FGD ini menghadirkan Dekan Fakultas Hukum Universitas Nusa Cendana Kupang, Simplexius Asa sebagai narasumber, serta diikuti oleh berbagai pemangku kepentingan seperti Kejaksaan Negeri Kota Kupang, Ditreskrimum Polda NTT, Pengadilan Negeri Kelas 1A Kupang, Lurah Fatufeto, perwakilan Lembaga Bantuan Hukum (LBH) seperti LBH APIK, LBH Surya, dan LBH Kencana Kasih, serta para paralegal dan penerima bantuan hukum.

Kepala Kantor Wilayah Kemenkum NTT, Silvester Sili Laba dalam sambutannya menyampaikan bahwa kegiatan ini merupakan wujud pelaksanaan evaluasi kinerja kebijakan publik sebagaimana diatur dalam Peraturan Menteri Pendayagunaan Aparatur Negara Nomor PER/04/M.PAN/4/2007. Menurutnya, evaluasi ini penting dilakukan untuk menilai sejauh mana kebijakan yang telah dilaksanakan memberikan dampak nyata bagi masyarakat.
“Analisis ini difokuskan untuk mengevaluasi implementasi dan dampak nyata dari Permenkumham Nomor 3 Tahun 2021 yang kini memasuki tahun keempat. Meski secara umum telah dijalankan oleh PBH terakreditasi, kami membutuhkan potret faktual di lapangan mengenai keberhasilan maupun tantangan yang dihadapi,” ujarnya.
Silvester juga menekankan bahwa Kantor Wilayah sebagai pelaksana kebijakan di daerah memiliki peran strategis dalam memastikan bahwa tujuan kebijakan, terutama dalam hal pemberian bantuan hukum secara cuma-cuma oleh paralegal, benar-benar dirasakan manfaatnya oleh masyarakat miskin.

Setelah sambutan pembuka, Tim Analisis Kebijakan Kanwil Kemenkum NTT memaparkan hasil analisis evaluasi dampak terhadap pelaksanaan Permenkumham tersebut.
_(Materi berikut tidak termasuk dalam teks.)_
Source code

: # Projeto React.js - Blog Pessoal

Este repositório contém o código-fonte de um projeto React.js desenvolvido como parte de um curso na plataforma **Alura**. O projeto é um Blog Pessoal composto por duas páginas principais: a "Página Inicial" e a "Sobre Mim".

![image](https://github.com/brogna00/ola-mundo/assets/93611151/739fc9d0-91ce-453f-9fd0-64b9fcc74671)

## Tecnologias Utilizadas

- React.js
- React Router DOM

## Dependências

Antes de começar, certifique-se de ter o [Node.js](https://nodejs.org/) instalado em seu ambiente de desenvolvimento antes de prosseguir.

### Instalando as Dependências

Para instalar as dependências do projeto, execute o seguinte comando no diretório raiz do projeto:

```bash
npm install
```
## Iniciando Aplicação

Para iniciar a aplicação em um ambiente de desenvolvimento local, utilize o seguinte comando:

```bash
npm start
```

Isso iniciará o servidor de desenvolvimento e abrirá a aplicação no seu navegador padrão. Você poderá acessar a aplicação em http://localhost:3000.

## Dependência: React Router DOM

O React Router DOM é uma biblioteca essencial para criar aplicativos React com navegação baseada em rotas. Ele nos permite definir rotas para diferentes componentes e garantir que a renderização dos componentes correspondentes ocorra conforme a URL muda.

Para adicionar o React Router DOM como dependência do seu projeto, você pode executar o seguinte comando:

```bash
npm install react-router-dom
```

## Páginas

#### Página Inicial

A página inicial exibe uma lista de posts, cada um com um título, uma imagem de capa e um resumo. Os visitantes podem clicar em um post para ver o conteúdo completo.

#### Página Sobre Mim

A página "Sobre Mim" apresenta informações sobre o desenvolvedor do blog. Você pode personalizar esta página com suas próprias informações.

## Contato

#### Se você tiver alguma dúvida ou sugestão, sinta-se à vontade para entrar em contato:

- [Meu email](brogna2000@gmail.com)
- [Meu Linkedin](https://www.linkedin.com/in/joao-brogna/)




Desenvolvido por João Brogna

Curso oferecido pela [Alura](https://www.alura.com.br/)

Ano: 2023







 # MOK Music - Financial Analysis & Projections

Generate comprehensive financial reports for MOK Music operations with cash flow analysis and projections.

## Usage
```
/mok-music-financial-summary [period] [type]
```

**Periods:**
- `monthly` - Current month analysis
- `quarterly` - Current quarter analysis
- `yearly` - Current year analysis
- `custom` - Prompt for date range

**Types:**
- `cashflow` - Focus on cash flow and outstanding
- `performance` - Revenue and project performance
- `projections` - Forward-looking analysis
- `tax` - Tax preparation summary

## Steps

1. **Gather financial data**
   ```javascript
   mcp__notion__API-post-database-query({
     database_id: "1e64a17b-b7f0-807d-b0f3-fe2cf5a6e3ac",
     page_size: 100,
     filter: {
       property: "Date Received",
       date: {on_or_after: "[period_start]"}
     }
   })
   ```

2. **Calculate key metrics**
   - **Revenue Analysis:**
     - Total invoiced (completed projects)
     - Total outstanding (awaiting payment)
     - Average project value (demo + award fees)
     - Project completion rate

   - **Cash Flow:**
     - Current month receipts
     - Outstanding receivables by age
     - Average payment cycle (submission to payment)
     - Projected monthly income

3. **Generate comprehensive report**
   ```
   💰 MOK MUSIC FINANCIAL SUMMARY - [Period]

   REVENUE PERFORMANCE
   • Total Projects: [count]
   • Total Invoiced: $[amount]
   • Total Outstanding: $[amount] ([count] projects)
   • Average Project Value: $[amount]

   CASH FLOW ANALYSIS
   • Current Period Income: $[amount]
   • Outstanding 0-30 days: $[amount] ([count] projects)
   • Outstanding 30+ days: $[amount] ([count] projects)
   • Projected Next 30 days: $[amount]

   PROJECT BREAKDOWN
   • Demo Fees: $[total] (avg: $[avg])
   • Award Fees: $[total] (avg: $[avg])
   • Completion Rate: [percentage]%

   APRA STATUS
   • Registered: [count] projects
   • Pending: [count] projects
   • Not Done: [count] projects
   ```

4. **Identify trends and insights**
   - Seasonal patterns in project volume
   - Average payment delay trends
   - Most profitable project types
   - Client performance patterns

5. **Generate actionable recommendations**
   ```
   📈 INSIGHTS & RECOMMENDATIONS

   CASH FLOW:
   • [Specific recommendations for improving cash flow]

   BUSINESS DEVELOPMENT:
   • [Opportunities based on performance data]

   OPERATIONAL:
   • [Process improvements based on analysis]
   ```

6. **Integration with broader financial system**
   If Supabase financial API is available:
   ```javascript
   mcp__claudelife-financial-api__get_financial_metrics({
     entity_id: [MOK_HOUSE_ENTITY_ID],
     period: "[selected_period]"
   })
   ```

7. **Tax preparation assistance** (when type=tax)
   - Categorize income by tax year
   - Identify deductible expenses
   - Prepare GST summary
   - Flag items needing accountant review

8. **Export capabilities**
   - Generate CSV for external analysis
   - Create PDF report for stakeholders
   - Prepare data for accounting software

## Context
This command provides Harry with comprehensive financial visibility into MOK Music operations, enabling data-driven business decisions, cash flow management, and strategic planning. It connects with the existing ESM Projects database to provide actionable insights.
Paparan ini kemudian mendapat tanggapan dari narasumber dan diikuti dengan diskusi aktif dari seluruh peserta.
Berbagai masukan, baik yang berkaitan dengan keberhasilan maupun tantangan teknis di lapangan, turut mewarnai jalannya diskusi. Hal ini diharapkan menjadi kontribusi berharga dalam menyempurnakan dokumen hasil analisis kebijakan, sekaligus menjadi bahan pertimbangan dalam penyusunan kebijakan lanjutan.
FGD ini menandai komitmen Kemenkum NTT untuk terus meningkatkan kualitas layanan hukum yang berpihak kepada masyarakat kurang mampu, serta memperkuat peran strategis paralegal dalam sistem bantuan hukum nasional.